With both ends included, repeat exactly the lines of the entries below from the one containing "THE SOFTWARE IS PROVIDED" down to the one containing "FOR A PARTICULAR", and no others.

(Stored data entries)
════════════════════

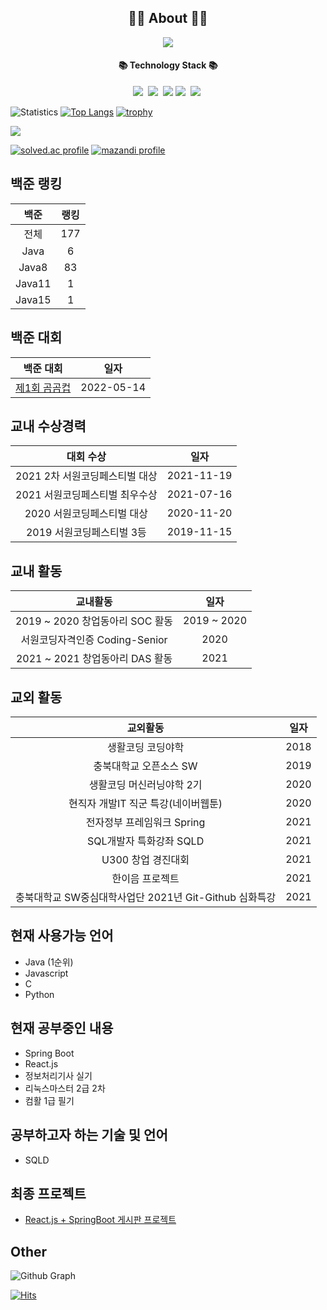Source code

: <h2 align="center">👨‍💻 About 👨‍💻</h2>
<p align="center">
    <a href="https://lms0806.tistory.com//">
        <img src="http://img.shields.io/badge/-Tech%20blog-black?style=flat-square&logo=github&link=https://vividswan.github.io"/>
    </a>
</p>

<h4 align="center">📚 Technology Stack 📚</h4> 
<p align="center">
  <img src="https://img.shields.io/badge/-JAVA-orange"/>&nbsp
  <img src="https://img.shields.io/badge/-SpringBoot-navy"/>&nbsp
  <img src="https://img.shields.io/badge/-JPA-blue"/>
  <img src="https://img.shields.io/badge/-MySQL-blue"/>&nbsp
  <img src="https://img.shields.io/badge/-React.js-yellow"/>&nbsp
 </p>

![Statistics](https://github-readme-stats.vercel.app/api?username=lms0806&show_icons=true)
[![Top Langs](https://github-readme-stats.vercel.app/api/top-langs/?username=lms0806&layout=compact&langs_count=8)](https://github.com/anuraghazra/github-readme-stats)
[![trophy](https://github-profile-trophy.vercel.app/?username=lms0806&theme=chalk&row=1&column=7)](https://github.com/ryo-ma/github-profile-trophy)

<a href="https://opgc.me/#/users/lms0806" target="_blank"><img src="https://api.opgc.me/githubs/users/lms0806/tag/?theme=basic" /></a>

<div align="left">
	<a href="https://solved.ac/lms0806" target="_blank"><img src="http://mazassumnida.wtf/api/v2/generate_badge?boj=lms0806" alt="solved.ac profile"/></a>
	<a href="https://solved.ac/lms0806" target="_blank"><img src="http://mazandi.herokuapp.com/api?handle=lms0806" alt="mazandi profile"/></a>
</div>

## 백준 랭킹
|백준|랭킹|
|:----:|:----:|
|전체|177|
|Java|6|
|Java8|83|
|Java11|1|
|Java15|1|

## 백준 대회
|백준 대회|일자|
|:----:|:----:|
|[제1회 곰곰컵](https://www.acmicpc.net/contest/view/792)|2022-05-14|

## 교내 수상경력
| 대회 수상                      | 일자      |
| :---------------------------: | :--------: |
| 2021 2차 서원코딩페스티벌 대상 | 2021-11-19 |
| 2021 서원코딩페스티벌 최우수상 | 2021-07-16 |
| 2020 서원코딩페스티벌 대상     | 2020-11-20 |
| 2019 서원코딩페스티벌 3등      | 2019-11-15 |

## 교내 활동
|교내활동|일자|
|:----:|:----:|
|2019 ~ 2020 창업동아리 SOC 활동|2019 ~ 2020|
|서원코딩자격인증 Coding-Senior|2020|
|2021 ~ 2021 창업동아리 DAS 활동|2021|

## 교외 활동
|교외활동|일자|
|:----:|:----:|
|생활코딩 코딩야학|2018|
|충북대학교 오픈소스 SW|2019|
|생활코딩 머신러닝야학 2기|2020|
|현직자 개발IT 직군 특강(네이버웹툰)|2020|
|전자정부 프레임워크 Spring|2021|
|SQL개발자 특화강좌 SQLD|2021|
|U300 창업 경진대회|2021|
|한이음 프로젝트|2021|
|충북대학교 SW중심대학사업단 2021년 Git-Github 심화특강|2021|

## 현재 사용가능 언어
 - Java (1순위)
 - Javascript
 - C
 - Python 

## 현재 공부중인 내용
 - Spring Boot
 - React.js
 - 정보처리기사 실기
 - 리눅스마스터 2급 2차
 - 컴활 1급 필기

## 공부하고자 하는 기술 및 언어
 - SQLD

## 최종 프로젝트
 - [React.js + SpringBoot 게시판 프로젝트](https://github.com/lms0806/Springboot-React.js-Stroyboard)

## Other
![Github Graph](https://activity-graph.herokuapp.com/graph?username=lms0806&area=false&theme=xcode&hide_border=true)

[![Hits](https://hits.seeyoufarm.com/api/count/incr/badge.svg?url=https%3A%2F%2Fgithub.com%2Flms0806)](https://hits.seeyoufarm.com)
<!--
**lms0806/lms0806** is a ✨ _special_ ✨ repository because its `README.md` (this file) appears on your GitHub profile.

Here are some ideas to get you started:

- 🔭 I’m currently working on ...
- 🌱 I’m currently learning ...
- 👯 I’m looking to collaborate on ...
- 🤔 I’m looking for help with ...
- 💬 Ask me about ...
- 📫 How to reach me: ...
- 😄 Pronouns: ...
- ⚡ Fun fact: ...
-->
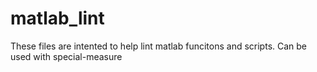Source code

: # matlab_lint

These files are intented to help lint matlab funcitons and scripts. Can be used with special-measure
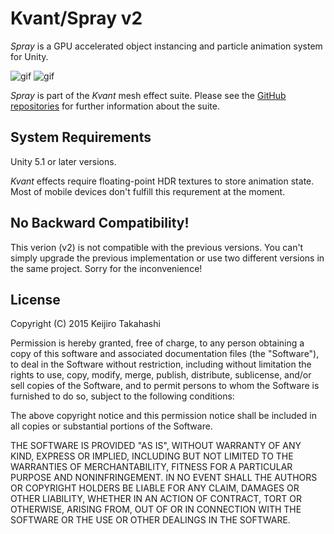 Kvant/Spray v2
==============

*Spray* is a GPU accelerated object instancing and particle animation system
for Unity.

![gif](http://49.media.tumblr.com/544faef987784f4539d812d735e7d658/tumblr_nyy244izdE1qio469o1_400.gif)
![gif](http://45.media.tumblr.com/46b6bf971afac9dcfbdd8a67d26ec858/tumblr_nyxgl2JiX01qio469o1_400.gif)

*Spray* is part of the *Kvant* mesh effect suite. Please see the [GitHub
repositories][kvant] for further information about the suite.

[kvant]: https://github.com/search?q=kvant+user%3Akeijiro&type=Repositories

System Requirements
-------------------

Unity 5.1 or later versions.

*Kvant* effects require floating-point HDR textures to store animation state.
Most of mobile devices don't fulfill this requrement at the moment.

No Backward Compatibility!
--------------------------

This verion (v2) is not compatible with the previous versions. You can't simply
upgrade the previous implementation or use two different versions in the same
project. Sorry for the inconvenience!

License
-------

Copyright (C) 2015 Keijiro Takahashi

Permission is hereby granted, free of charge, to any person obtaining a copy of
this software and associated documentation files (the "Software"), to deal in
the Software without restriction, including without limitation the rights to
use, copy, modify, merge, publish, distribute, sublicense, and/or sell copies of
the Software, and to permit persons to whom the Software is furnished to do so,
subject to the following conditions:

The above copyright notice and this permission notice shall be included in all
copies or substantial portions of the Software.

THE SOFTWARE IS PROVIDED "AS IS", WITHOUT WARRANTY OF ANY KIND, EXPRESS OR
IMPLIED, INCLUDING BUT NOT LIMITED TO THE WARRANTIES OF MERCHANTABILITY, FITNESS
FOR A PARTICULAR PURPOSE AND NONINFRINGEMENT. IN NO EVENT SHALL THE AUTHORS OR
COPYRIGHT HOLDERS BE LIABLE FOR ANY CLAIM, DAMAGES OR OTHER LIABILITY, WHETHER
IN AN ACTION OF CONTRACT, TORT OR OTHERWISE, ARISING FROM, OUT OF OR IN
CONNECTION WITH THE SOFTWARE OR THE USE OR OTHER DEALINGS IN THE SOFTWARE.
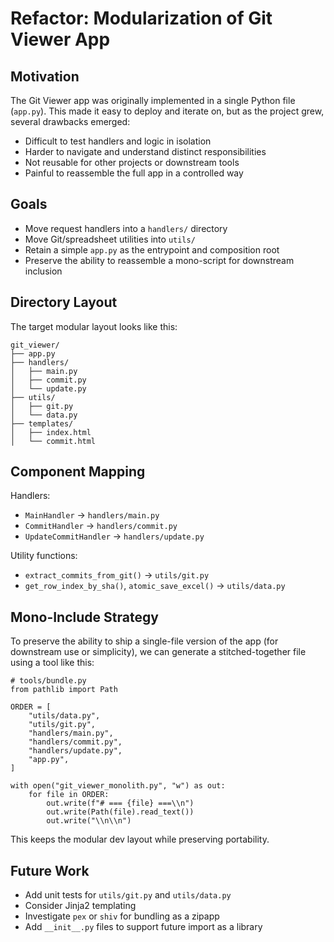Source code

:# Refactor: Modularization of Git Viewer App

## Motivation

The Git Viewer app was originally implemented in a single Python file (`app.py`). This made it easy to deploy and iterate on, but as the project grew, several drawbacks emerged:

- Difficult to test handlers and logic in isolation
- Harder to navigate and understand distinct responsibilities
- Not reusable for other projects or downstream tools
- Painful to reassemble the full app in a controlled way

## Goals

- Move request handlers into a `handlers/` directory
- Move Git/spreadsheet utilities into `utils/`
- Retain a simple `app.py` as the entrypoint and composition root
- Preserve the ability to reassemble a mono-script for downstream inclusion

## Directory Layout

The target modular layout looks like this:

    git_viewer/
    ├── app.py
    ├── handlers/
    │   ├── main.py
    │   ├── commit.py
    │   └── update.py
    ├── utils/
    │   ├── git.py
    │   └── data.py
    ├── templates/
    │   ├── index.html
    │   └── commit.html

## Component Mapping

Handlers:

- `MainHandler` → `handlers/main.py`
- `CommitHandler` → `handlers/commit.py`
- `UpdateCommitHandler` → `handlers/update.py`

Utility functions:

- `extract_commits_from_git()` → `utils/git.py`
- `get_row_index_by_sha()`, `atomic_save_excel()` → `utils/data.py`

## Mono-Include Strategy

To preserve the ability to ship a single-file version of the app (for downstream use or simplicity), we can generate a stitched-together file using a tool like this:

    # tools/bundle.py
    from pathlib import Path

    ORDER = [
        "utils/data.py",
        "utils/git.py",
        "handlers/main.py",
        "handlers/commit.py",
        "handlers/update.py",
        "app.py",
    ]

    with open("git_viewer_monolith.py", "w") as out:
        for file in ORDER:
            out.write(f"# === {file} ===\\n")
            out.write(Path(file).read_text())
            out.write("\\n\\n")

This keeps the modular dev layout while preserving portability.

## Future Work

- Add unit tests for `utils/git.py` and `utils/data.py`
- Consider Jinja2 templating
- Investigate `pex` or `shiv` for bundling as a zipapp
- Add `__init__.py` files to support future import as a library
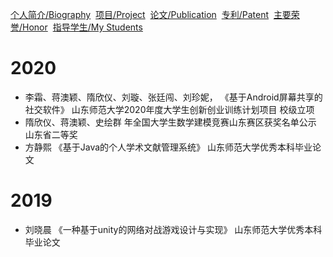 [个人简介/Biography](./index.md)&nbsp; [项目/Project](./project.md)&nbsp; [论文/Publication](./publication.md)&nbsp;  [专利/Patent](./Patent.md)&nbsp; [主要荣誉/Honor](./honor.md)&nbsp; [指导学生/My Students](./student.md)


# 2020
- 李霜、蒋澳颖、隋欣仪、刘璇、张廷闯、刘珍妮， 《基于Android屏幕共享的社交软件》  山东师范大学2020年度大学生创新创业训练计划项目 校级立项
- 隋欣仪、蒋澳颖、史绘群   年全国大学生数学建模竞赛山东赛区获奖名单公示  山东省二等奖
- 方静熙 《基于Java的个人学术文献管理系统》 山东师范大学优秀本科毕业论文

# 2019
- 刘晓晨 《一种基于unity的网络对战游戏设计与实现》 山东师范大学优秀本科毕业论文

════════════════════

*Expected answer*:
THE SOFTWARE IS PROVIDED "AS IS", WITHOUT WARRANTY OF ANY KIND, EXPRESS OR
IMPLIED, INCLUDING BUT NOT LIMITED TO THE WARRANTIES OF MERCHANTABILITY, FITNESS
FOR A PARTICULAR PURPOSE AND NONINFRINGEMENT. IN NO EVENT SHALL THE AUTHORS OR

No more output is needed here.